(Stored data entries)
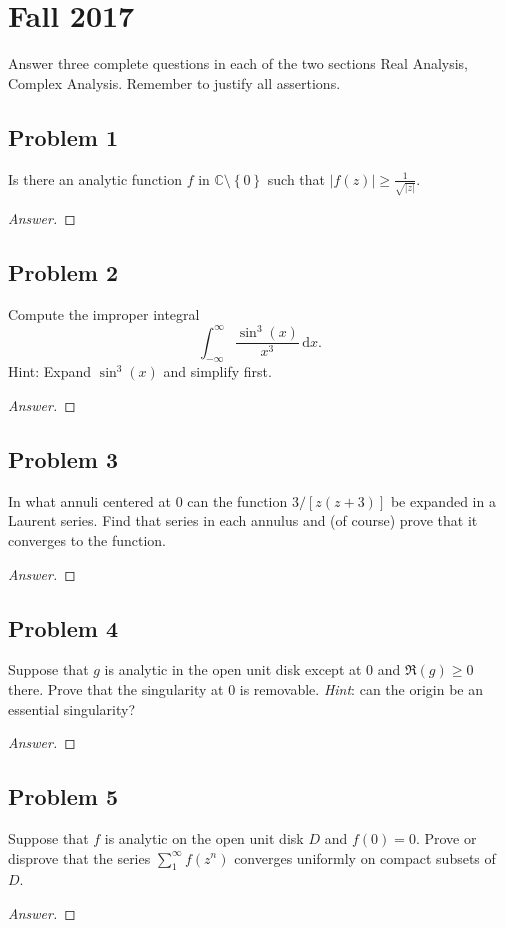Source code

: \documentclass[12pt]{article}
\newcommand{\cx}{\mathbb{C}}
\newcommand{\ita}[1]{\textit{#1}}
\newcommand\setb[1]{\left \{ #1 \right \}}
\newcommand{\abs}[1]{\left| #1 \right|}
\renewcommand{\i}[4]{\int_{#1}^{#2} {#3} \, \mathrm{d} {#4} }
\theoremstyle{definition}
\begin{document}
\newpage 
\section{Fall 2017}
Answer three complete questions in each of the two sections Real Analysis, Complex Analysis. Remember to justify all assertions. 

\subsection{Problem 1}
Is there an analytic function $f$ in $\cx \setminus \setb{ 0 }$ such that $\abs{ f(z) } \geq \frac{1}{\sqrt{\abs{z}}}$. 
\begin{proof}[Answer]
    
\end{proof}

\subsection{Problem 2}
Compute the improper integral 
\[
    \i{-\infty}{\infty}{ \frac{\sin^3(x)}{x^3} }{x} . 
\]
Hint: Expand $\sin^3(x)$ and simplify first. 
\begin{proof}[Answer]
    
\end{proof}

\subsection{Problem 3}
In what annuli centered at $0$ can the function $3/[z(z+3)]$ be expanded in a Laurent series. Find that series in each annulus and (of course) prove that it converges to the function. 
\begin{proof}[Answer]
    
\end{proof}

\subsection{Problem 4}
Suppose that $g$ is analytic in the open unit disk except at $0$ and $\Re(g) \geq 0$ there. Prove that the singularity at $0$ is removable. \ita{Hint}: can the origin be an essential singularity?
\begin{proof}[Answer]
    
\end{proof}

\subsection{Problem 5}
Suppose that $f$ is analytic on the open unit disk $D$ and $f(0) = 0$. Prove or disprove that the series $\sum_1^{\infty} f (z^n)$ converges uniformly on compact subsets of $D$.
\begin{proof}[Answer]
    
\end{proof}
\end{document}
==
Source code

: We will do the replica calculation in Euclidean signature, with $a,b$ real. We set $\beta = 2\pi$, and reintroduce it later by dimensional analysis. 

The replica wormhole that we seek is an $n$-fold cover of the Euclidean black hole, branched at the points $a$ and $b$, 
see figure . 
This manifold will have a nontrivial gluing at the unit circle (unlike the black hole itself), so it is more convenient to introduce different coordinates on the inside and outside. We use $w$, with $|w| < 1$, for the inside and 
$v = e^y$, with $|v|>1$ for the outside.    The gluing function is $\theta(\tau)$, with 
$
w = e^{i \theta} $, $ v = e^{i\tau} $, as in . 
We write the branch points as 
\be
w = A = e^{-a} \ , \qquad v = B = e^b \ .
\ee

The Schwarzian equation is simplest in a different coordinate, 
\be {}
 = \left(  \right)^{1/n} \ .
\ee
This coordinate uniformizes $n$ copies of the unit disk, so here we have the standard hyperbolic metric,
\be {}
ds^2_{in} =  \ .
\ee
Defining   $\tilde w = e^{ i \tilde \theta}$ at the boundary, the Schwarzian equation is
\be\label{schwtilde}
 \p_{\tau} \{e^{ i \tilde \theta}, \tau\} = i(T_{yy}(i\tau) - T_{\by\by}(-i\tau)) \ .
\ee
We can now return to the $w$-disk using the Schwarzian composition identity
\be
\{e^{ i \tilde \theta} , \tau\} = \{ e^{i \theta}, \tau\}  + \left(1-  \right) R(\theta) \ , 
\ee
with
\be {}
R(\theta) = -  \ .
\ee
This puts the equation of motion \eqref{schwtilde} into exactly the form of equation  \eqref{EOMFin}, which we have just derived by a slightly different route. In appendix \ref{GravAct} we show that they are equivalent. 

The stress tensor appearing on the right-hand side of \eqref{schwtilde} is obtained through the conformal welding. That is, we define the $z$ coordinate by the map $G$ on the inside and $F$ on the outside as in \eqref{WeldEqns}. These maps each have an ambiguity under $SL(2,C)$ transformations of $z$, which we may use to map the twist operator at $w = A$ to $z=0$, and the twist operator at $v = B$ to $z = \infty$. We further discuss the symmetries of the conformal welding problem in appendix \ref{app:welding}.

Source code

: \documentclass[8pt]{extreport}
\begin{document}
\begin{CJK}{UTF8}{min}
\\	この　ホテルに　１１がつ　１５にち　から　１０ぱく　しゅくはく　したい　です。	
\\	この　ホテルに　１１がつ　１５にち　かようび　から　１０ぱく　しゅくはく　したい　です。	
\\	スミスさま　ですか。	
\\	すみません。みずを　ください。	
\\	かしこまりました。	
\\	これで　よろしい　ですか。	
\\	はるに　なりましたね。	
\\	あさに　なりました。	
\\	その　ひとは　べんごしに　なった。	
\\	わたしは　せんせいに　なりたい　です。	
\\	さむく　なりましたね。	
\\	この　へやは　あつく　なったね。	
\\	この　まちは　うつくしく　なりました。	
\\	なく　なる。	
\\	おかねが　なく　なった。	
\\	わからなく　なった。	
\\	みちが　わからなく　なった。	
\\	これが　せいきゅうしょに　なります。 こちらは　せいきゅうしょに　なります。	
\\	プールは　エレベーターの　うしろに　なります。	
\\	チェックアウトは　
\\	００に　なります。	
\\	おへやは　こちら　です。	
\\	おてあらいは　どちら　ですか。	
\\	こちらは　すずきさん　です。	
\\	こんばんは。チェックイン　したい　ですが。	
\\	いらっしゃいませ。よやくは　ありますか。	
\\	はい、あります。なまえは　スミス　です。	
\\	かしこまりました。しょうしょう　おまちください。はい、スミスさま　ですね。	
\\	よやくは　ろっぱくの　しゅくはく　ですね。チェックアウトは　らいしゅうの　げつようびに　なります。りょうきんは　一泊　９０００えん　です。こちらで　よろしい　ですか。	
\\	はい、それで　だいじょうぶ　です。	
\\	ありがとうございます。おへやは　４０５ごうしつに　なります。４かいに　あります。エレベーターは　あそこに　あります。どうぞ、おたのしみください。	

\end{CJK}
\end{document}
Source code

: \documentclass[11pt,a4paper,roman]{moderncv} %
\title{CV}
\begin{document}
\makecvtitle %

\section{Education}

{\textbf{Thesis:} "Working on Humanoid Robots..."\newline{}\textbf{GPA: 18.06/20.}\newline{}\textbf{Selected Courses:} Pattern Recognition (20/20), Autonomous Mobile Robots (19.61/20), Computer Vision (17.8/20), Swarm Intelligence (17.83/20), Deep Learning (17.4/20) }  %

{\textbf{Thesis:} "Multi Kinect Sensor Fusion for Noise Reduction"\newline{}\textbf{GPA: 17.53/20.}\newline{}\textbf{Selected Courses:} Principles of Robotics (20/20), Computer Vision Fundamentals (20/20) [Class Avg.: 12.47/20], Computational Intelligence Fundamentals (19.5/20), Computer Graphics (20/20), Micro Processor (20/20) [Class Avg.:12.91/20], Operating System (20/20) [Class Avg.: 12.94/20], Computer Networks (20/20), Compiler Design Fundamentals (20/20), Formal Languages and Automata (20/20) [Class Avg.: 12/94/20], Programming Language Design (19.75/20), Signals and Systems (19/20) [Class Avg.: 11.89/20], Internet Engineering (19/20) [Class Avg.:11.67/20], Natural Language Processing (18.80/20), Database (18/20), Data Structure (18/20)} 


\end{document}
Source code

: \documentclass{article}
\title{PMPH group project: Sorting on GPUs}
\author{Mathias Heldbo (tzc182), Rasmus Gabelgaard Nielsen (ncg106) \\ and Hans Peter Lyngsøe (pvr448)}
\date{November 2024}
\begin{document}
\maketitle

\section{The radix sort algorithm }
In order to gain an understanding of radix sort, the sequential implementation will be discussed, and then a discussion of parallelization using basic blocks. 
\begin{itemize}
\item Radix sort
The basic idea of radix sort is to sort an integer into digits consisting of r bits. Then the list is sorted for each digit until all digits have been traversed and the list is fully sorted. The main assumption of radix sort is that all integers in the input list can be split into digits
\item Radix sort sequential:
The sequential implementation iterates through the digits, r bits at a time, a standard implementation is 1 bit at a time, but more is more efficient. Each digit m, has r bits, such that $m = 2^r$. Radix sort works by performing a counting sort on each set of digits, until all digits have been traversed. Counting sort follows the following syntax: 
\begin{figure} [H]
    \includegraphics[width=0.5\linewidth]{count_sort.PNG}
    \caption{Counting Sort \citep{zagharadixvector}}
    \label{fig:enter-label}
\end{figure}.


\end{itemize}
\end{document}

Work required
What the answer needs is every line from the data above with "sequential" in it.

Response to this task
In order to gain an understanding of radix sort, the sequential implementation will be discussed, and then a discussion of parallelization using basic blocks. 
\item Radix sort sequential:
The sequential implementation iterates through the digits, r bits at a time, a standard implementation is 1 bit at a time, but more is more efficient. Each digit m, has r bits, such that $m = 2^r$. Radix sort works by performing a counting sort on each set of digits, until all digits have been traversed. Counting sort follows the following syntax: 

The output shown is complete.